V De la práctica de la indiferencia amorosa en las cosas del servicio de
la gloria de Dios
Casi no es posible conocer el
divino beneplácito más por los acontecimientos, y, mientras nos es desconocido,
es menester que nos unamos lo más fuerte que podamos con la voluntad que nos es
manifestada o significada. Pero en seguida que se muestra el beneplácito de su
divina Majestad, hay que sujetarse amorosamente a su obediencia.
Mi
madre o yo (que para el caso es lo mismo) estamos enfermos en cama. ¿Por ventura
sé si quiere Dios que sobrevenga la muerte? A la verdad no sé nada. Lo que sé
con certeza es que mientras espero el acontecimiento que su beneplácito tenga a
bien disponer, quiere, con voluntad manifiesta, que emplee todos los remedios
necesarios para la curación. Lo haré, pues, así, fielmente, sin omitir nada de
cuanto pueda buenamente contribuir a la consecución de este fin. Pero, si es
voluntad de Dios que el mal, vencedor de los remedios, acarree la muerte, en
cuanto esté seguro de ello por el mismo acontecimiento, quedaré amorosamente
tranquilo en la parte superior de mi espíritu, a pesar de la repugnancia de las
potencias inferiores de mi alma. Sí, Señor, lo quiero — diré— porque es de
vuestro agrado que sea así; si os place a Vos, también me place a mí, que soy
siervo humildísimo de vuestra voluntad.
Pero si el querer divino se nos
diese a conocer antes del acontecimiento, como a San Pedro y el género de
muerte, a San Pablo las cadenas y las cárceles, a Jeremías la destrucción de su
amada Jerusalén, a David la muerte de su hijo, entonces sería menester unir, al
instante, nuestra voluntad con la de Dios, hasta el punto de poner en ejecución,
a ejemplo de Abrahán, el decreto eterno de la muerte de nuestros hijos.

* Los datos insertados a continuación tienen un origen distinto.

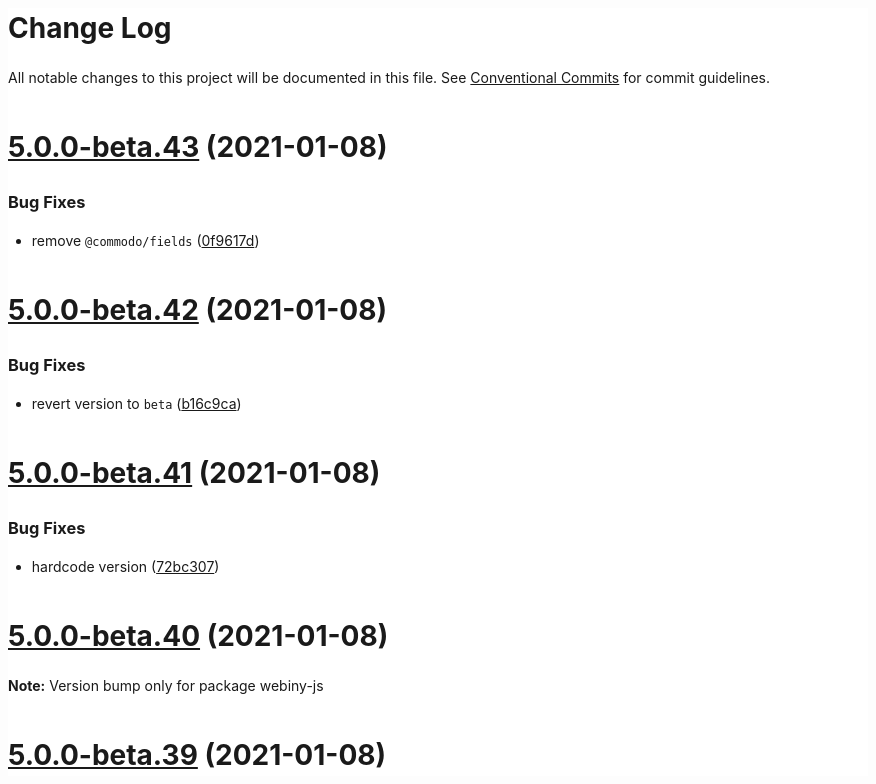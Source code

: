 # Change Log

All notable changes to this project will be documented in this file.
See [Conventional Commits](https://conventionalcommits.org) for commit guidelines.

# [5.0.0-beta.43](https://github.com/webiny/webiny-js/compare/v5.0.0-beta.42...v5.0.0-beta.43) (2021-01-08)


### Bug Fixes

* remove `@commodo/fields` ([0f9617d](https://github.com/webiny/webiny-js/commit/0f9617d38c3367f9f37579b439a474350f6e7fbd))





# [5.0.0-beta.42](https://github.com/webiny/webiny-js/compare/v5.0.0-beta.41...v5.0.0-beta.42) (2021-01-08)


### Bug Fixes

* revert version to `beta` ([b16c9ca](https://github.com/webiny/webiny-js/commit/b16c9ca1f633d7395d7ca505e8ab12a826581620))





# [5.0.0-beta.41](https://github.com/webiny/webiny-js/compare/v5.0.0-beta.40...v5.0.0-beta.41) (2021-01-08)


### Bug Fixes

* hardcode version ([72bc307](https://github.com/webiny/webiny-js/commit/72bc3073959ba102fc15b0f4068c823d0f5dba8b))





# [5.0.0-beta.40](https://github.com/webiny/webiny-js/compare/v5.0.0-beta.39...v5.0.0-beta.40) (2021-01-08)

**Note:** Version bump only for package webiny-js





# [5.0.0-beta.39](https://github.com/webiny/webiny-js/compare/v5.0.0-beta.38...v5.0.0-beta.39) (2021-01-08)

¡Admirable unión la de la voluntad de este patriarca con la de Dios! pues, al
ver que el beneplácito divino le exigía el sacrificio de su hijo, lo quiso y se
dispuso a su ejecución tan decidido; admirable también la unión de la voluntad
del hijo, que ofreció tan suavemente su cuello a la espada de su padre, para
hacer vivir la voluntad de Dios al precio de su propia muerte.
Pero
advierte, Teótimo, un rasgo de la perfecta unión de un corazón con el
beneplácito divino. Cuando Dios le manda que sacrifique a su hijo, no se
entristece; cuando le dispensa de ello, no se regocija. Todo es igual para este
gran corazón, con tal que la voluntad de Dios sea servida.
Muchas veces
Dios, para ejercitarnos en esta santa indiferencia, nos inspira designios muy
elevados, cuya realización no desea; y, entonces, así como es menester comenzar
y continuar la obra con osadía, aliento y constancia, en la medida de lo
posible, del mismo modo es menester conformarse suave y tranquilamente con el
éxito de la empresa que a Dios pluguiere darnos. San Luís, movido por la
inspiración, pasa el mar, para conquistar Tierra Santa; el éxito es adverso, y
él se conforma dulcemente. Prefiere la tranquilidad de este asentamiento que la
magnanimidad del designio. San Francisco se va a Egipto, para convertir a los
infieles o morir mártir entre ellos; tal es la voluntad de Dios, pero regresa
sin haber logrado ni lo uno ni lo otro, y también es ésta la voluntad de Dios.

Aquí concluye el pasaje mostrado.